> _WHAT YOU HAVE TO DO_
Could you repeat every record exactly as it appears?

MATERIAL TO PROCESS START

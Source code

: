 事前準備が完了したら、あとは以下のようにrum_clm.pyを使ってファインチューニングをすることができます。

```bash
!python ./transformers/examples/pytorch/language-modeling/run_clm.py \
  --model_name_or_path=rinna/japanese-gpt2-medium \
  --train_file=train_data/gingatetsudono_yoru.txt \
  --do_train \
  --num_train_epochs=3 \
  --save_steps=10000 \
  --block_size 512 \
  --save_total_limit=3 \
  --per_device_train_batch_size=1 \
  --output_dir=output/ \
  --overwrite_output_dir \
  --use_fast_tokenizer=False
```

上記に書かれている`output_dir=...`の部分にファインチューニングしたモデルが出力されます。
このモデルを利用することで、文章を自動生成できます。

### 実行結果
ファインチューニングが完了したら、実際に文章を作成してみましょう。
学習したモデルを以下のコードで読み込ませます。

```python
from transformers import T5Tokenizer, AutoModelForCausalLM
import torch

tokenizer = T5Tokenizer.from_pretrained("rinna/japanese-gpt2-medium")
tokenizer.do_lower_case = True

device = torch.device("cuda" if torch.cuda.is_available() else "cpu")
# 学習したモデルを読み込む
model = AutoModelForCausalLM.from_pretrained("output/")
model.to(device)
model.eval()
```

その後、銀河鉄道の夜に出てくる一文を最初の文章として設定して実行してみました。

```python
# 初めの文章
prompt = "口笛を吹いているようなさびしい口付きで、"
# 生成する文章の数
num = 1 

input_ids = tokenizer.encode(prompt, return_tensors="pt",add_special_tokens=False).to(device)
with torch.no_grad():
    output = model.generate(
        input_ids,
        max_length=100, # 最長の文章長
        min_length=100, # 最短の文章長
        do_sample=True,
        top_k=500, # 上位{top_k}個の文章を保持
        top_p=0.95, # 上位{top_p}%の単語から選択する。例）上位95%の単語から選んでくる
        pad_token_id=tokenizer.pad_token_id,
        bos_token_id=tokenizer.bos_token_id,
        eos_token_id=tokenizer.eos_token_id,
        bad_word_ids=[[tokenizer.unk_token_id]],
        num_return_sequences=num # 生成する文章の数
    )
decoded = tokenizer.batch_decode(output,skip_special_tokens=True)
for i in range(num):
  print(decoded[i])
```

MATERIAL TO PROCESS END

> _EXERCISE RESULT_
Source code

: 事前準備が完了したら、あとは以下のようにrum_clm.pyを使ってファインチューニングをすることができます。

```bash
!python ./transformers/examples/pytorch/language-modeling/run_clm.py \
  --model_name_or_path=rinna/japanese-gpt2-medium \
  --train_file=train_data/gingatetsudono_yoru.txt \
  --do_train \
  --num_train_epochs=3 \
  --save_steps=10000 \
  --block_size 512 \
  --save_total_limit=3 \
  --per_device_train_batch_size=1 \
  --output_dir=output/ \
  --overwrite_output_dir \
  --use_fast_tokenizer=False
```

上記に書かれている`output_dir=...`の部分にファインチューニングしたモデルが出力されます。
このモデルを利用することで、文章を自動生成できます。

### 実行結果
ファインチューニングが完了したら、実際に文章を作成してみましょう。
学習したモデルを以下のコードで読み込ませます。

```python
from transformers import T5Tokenizer, AutoModelForCausalLM
import torch

tokenizer = T5Tokenizer.from_pretrained("rinna/japanese-gpt2-medium")
tokenizer.do_lower_case = True

device = torch.device("cuda" if torch.cuda.is_available() else "cpu")
# 学習したモデルを読み込む
model = AutoModelForCausalLM.from_pretrained("output/")
model.to(device)
model.eval()
```

その後、銀河鉄道の夜に出てくる一文を最初の文章として設定して実行してみました。

```python
# 初めの文章
prompt = "口笛を吹いているようなさびしい口付きで、"
# 生成する文章の数
num = 1 

input_ids = tokenizer.encode(prompt, return_tensors="pt",add_special_tokens=False).to(device)
with torch.no_grad():
    output = model.generate(
        input_ids,
        max_length=100, # 最長の文章長
        min_length=100, # 最短の文章長
        do_sample=True,
        top_k=500, # 上位{top_k}個の文章を保持
        top_p=0.95, # 上位{top_p}%の単語から選択する。例）上位95%の単語から選んでくる
        pad_token_id=tokenizer.pad_token_id,
        bos_token_id=tokenizer.bos_token_id,
        eos_token_id=tokenizer.eos_token_id,
        bad_word_ids=[[tokenizer.unk_token_id]],
        num_return_sequences=num # 生成する文章の数
    )
decoded = tokenizer.batch_decode(output,skip_special_tokens=True)
for i in range(num):
  print(decoded[i])
```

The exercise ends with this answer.